Example : Contextual compression

  • Loading our text file using TextLoader,
  • Splitting the text into chunks using RecursiveCharacterTextSplitter,
  • Creating embeddings using OpenAI Embeddings
  • Set up retriever as FAISS
  • Set the LLM as C hatOpenAI (gpt 3.5)
  • Use LLMChainExtractor as the compressor
  • use ContextualCompressionRetriever & get_relevant_documents functions
from langchain.document_loaders import TextLoader
from langchain.embeddings.openai import OpenAIEmbeddings
from langchain.text_splitter import RecursiveCharacterTextSplitter
from langchain.vectorstores import FAISS
from langchain.llms import OpenAI
from langchain.retrievers import ContextualCompressionRetriever
from langchain.retrievers.document_compressors import LLMChainExtractor

# load and split text
loader = TextLoader('../Data/AK_BusyPersonIntroLLM.txt')
documents = loader.load()
text_splitter = RecursiveCharacterTextSplitter(chunk_size=1000,
chunk_overlap=200)
docs = text_splitter.split_documents(documents)
# save as vector embeddings
retriever = FAISS.from_documents(docs,
OpenAIEmbeddings(
openai_api_key=openai_api_key)).as_retriever()

# use a compressor
llm = OpenAI(temperature=0, openai_api_key=openai_api_key)
compressor = LLMChainExtractor.from_llm(llm)
compression_retriever = ContextualCompressionRetriever(
base_compressor=compressor,
base_retriever=retriever)

query = "What did Andrej say about LLM operating system?"

# retrieve docs
compressed_docs = compression_retriever.get_relevant_documents(query)

# print docs
for i, doc in enumerate(unique_docs):
print(f"{i + 1}.", doc.page_content, "\n")

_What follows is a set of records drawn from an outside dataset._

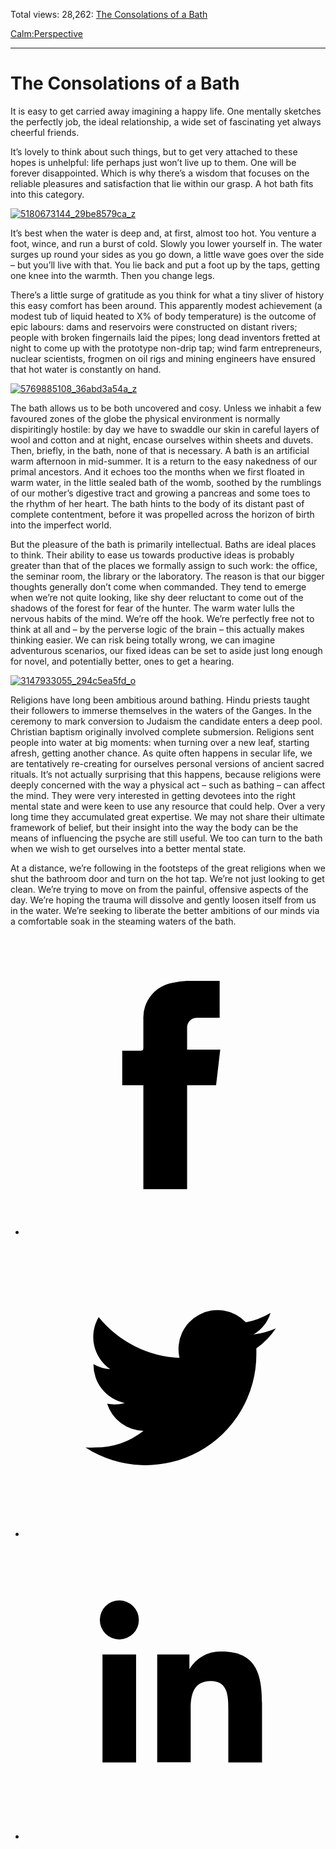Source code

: Total views: 28,262: [The Consolations of a Bath](https://www.theschooloflife.com/thebookoflife/the-consolations-of-a-bath/)

[Calm:](https://www.theschooloflife.com/thebookoflife/category/calm/)[Perspective](https://www.theschooloflife.com/thebookoflife/category/calm/perspective/)

* * *

# The Consolations of a Bath
<style>
						.alignnone {
  display: block;
  margin-left: auto;
  margin-right: auto;
  align: center:
}

.addtoany_share_save_container {
display:none;
}

.wp-block-image {
		display: block;
  margin-left: auto;
  margin-right: auto;
  width: 50%;
}

.aligncenter {
display: block;
  margin-left: auto;
  margin-right: auto;
  align: center:
}

@media only screen and (max-width: 500px) {
  .wp-block-image {
		display: block;
  margin-left: auto;
  margin-right: auto;
  width: 100%;
} }

h1 {max-width: 600px !important;
}
.s18-single-post .content-area .site-main article .post-cat-header-display + .old-wrapper p {
    font-size: 1.200em
}
						</style>

It is easy to get carried away imagining a happy life. One mentally sketches the perfectly job, the ideal relationship, a wide set of fascinating yet always cheerful friends.

It’s lovely to think about such things, but to get very attached to these hopes is unhelpful: life perhaps just won’t live up to them. One will be forever disappointed. Which is why there’s a wisdom that focuses on the reliable pleasures and satisfaction that lie within our grasp. A hot bath fits into this category.

[![5180673144_29be8579ca_z](https://www.theschooloflife.com/thebookoflife/wp-content/uploads/2014/11/5180673144_29be8579ca_z.jpg)](http://www.thebookoflife.org/wp-content/uploads/2014/11/5180673144_29be8579ca_z.jpg)

It’s best when the water is deep and, at first, almost too hot. You venture a foot, wince, and run a burst of cold. Slowly you lower yourself in. The water surges up round your sides as you go down, a little wave goes over the side – but you’ll live with that. You lie back and put a foot up by the taps, getting one knee into the warmth. Then you change legs.

There’s a little surge of gratitude as you think for what a tiny sliver of history this easy comfort has been around. This apparently modest achievement (a modest tub of liquid heated to X% of body temperature) is the outcome of epic labours: dams and reservoirs were constructed on distant rivers; people with broken fingernails laid the pipes; long dead inventors fretted at night to come up with the prototype non-drip tap; wind farm entrepreneurs, nuclear scientists, frogmen on oil rigs and mining engineers have ensured that hot water is constantly on hand.

[![5769885108_36abd3a54a_z](https://www.theschooloflife.com/thebookoflife/wp-content/uploads/2014/11/5769885108_36abd3a54a_z.jpg)](http://www.thebookoflife.org/wp-content/uploads/2014/11/5769885108_36abd3a54a_z.jpg)

The bath allows us to be both uncovered and cosy. Unless we inhabit a few favoured zones of the globe the physical environment is normally dispiritingly hostile: by day we have to swaddle our skin in careful layers of wool and cotton and at night, encase ourselves within sheets and duvets. Then, briefly, in the bath, none of that is necessary. A bath is an artificial warm afternoon in mid-summer. It is a return to the easy nakedness of our primal ancestors. And it echoes too the months when we first floated in warm water, in the little sealed bath of the womb, soothed by the rumblings of our mother’s digestive tract and growing a pancreas and some toes to the rhythm of her heart. The bath hints to the body of its distant past of complete contentment, before it was propelled across the horizon of birth into the imperfect world.

But the pleasure of the bath is primarily intellectual. Baths are ideal places to think. Their ability to ease us towards productive ideas is probably greater than that of the places we formally assign to such work: the office, the seminar room, the library or the laboratory. The reason is that our bigger thoughts generally don’t come when commanded. They tend to emerge when we’re not quite looking, like shy deer reluctant to come out of the shadows of the forest for fear of the hunter. The warm water lulls the nervous habits of the mind. We’re off the hook. We’re perfectly free not to think at all and – by the perverse logic of the brain – this actually makes thinking easier. We can risk being totally wrong, we can imagine adventurous scenarios, our fixed ideas can be set to aside just long enough for novel, and potentially better, ones to get a hearing.

[![3147933055_294c5ea5fd_o](https://www.theschooloflife.com/thebookoflife/wp-content/uploads/2014/11/3147933055_294c5ea5fd_o.jpg)](http://www.thebookoflife.org/wp-content/uploads/2014/11/3147933055_294c5ea5fd_o.jpg)

Religions have long been ambitious around bathing. Hindu priests taught their followers to immerse themselves in the waters of the Ganges. In the ceremony to mark conversion to Judaism the candidate enters a deep pool. Christian baptism originally involved complete submersion. Religions sent people into water at big moments: when turning over a new leaf, starting afresh, getting another chance. As quite often happens in secular life, we are tentatively re-creating for ourselves personal versions of ancient sacred rituals. It’s not actually surprising that this happens, because religions were deeply concerned with the way a physical act – such as bathing – can affect the mind. They were very interested in getting devotees into the right mental state and were keen to use any resource that could help. Over a very long time they accumulated great expertise. We may not share their ultimate framework of belief, but their insight into the way the body can be the means of influencing the psyche are still useful. We too can turn to the bath when we wish to get ourselves into a better mental state. &nbsp;

At a distance, we’re following in the footsteps of the great religions when we shut the bathroom door and turn on the hot tap. We’re not just looking to get clean. We’re trying to move on from the painful, offensive aspects of the day. We’re hoping the trauma will dissolve and gently loosen itself from us in the water. We’re seeking to liberate the better ambitions of our minds via a comfortable soak in the steaming waters of the bath.

<style>
    .iframe-class { display: block !important; }
</style>

- [<svg xmlns="http://www.w3.org/2000/svg" viewbox="0 0 26 26"><title>Facebook</title>
                    <g>
                        <path d="M8.38,10H9.92c.2,0,.29,0,.29-.28,0-.82,0-1.64,0-2.46a3.05,3.05,0,0,1,2.57-3.15A7.22,7.22,0,0,1,14,3.95c.86,0,1.71,0,2.57,0h.25v3.2h-2A.85.85,0,0,0,14,8c0,.62,0,1.24,0,1.91h2.87L16.51,13H14v9H10.21V13H8.38Z"></path>
                    </g>
                </svg>](http://www.facebook.com/sharer/sharer.php?u=https://www.theschooloflife.com/thebookoflife/the-consolations-of-a-bath/)
- [<svg xmlns="http://www.w3.org/2000/svg" viewbox="0 0 26 26"><title>Twitter</title>
                    <path d="M21.69,7.9a6.75,6.75,0,0,1-1.94.53,3.39,3.39,0,0,0,1.48-1.87,6.76,6.76,0,0,1-2.14.82,3.38,3.38,0,0,0-5.75,3.08,9.59,9.59,0,0,1-7-3.53,3.38,3.38,0,0,0,1,4.51A3.36,3.36,0,0,1,5.89,11v0A3.38,3.38,0,0,0,8.6,14.37a3.39,3.39,0,0,1-1.53.06,3.38,3.38,0,0,0,3.15,2.35A6.78,6.78,0,0,1,6,18.22a6.87,6.87,0,0,1-.81,0A9.6,9.6,0,0,0,20,10.08q0-.22,0-.44A6.86,6.86,0,0,0,21.69,7.9Z"></path>
                </svg>](http://twitter.com/share?url=https://www.theschooloflife.com/thebookoflife/the-consolations-of-a-bath/&text=&via=theschooloflife)
- [<svg xmlns="http://www.w3.org/2000/svg" viewbox="0 0 26 26"><title>LinkedIn</title>
<path class="cls-2" d="M6.67,10H9.58v9.36H6.67ZM8.13,5.32A1.69,1.69,0,1,1,6.44,7,1.69,1.69,0,0,1,8.13,5.32"></path><path class="cls-2" d="M11.41,10H14.2v1.28h0A3.06,3.06,0,0,1,17,9.75c2.95,0,3.49,1.94,3.49,4.46v5.14H17.57V14.79c0-1.09,0-2.48-1.51-2.48s-1.75,1.18-1.75,2.4v4.63H11.41Z"></path></svg>](https://www.linkedin.com/shareArticle?mini=true&url=https://www.theschooloflife.com/thebookoflife/the-consolations-of-a-bath/)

The dynamic landscape of retrieval methods, as highlighted by LangChain’s 2023 State of AI survey, showcases the ongoing advancements in the field. By understanding and implementing these strategies, practitioners can navigate the intricacies of document retrieval, enabling the generation of more informed and contextually relevant responses.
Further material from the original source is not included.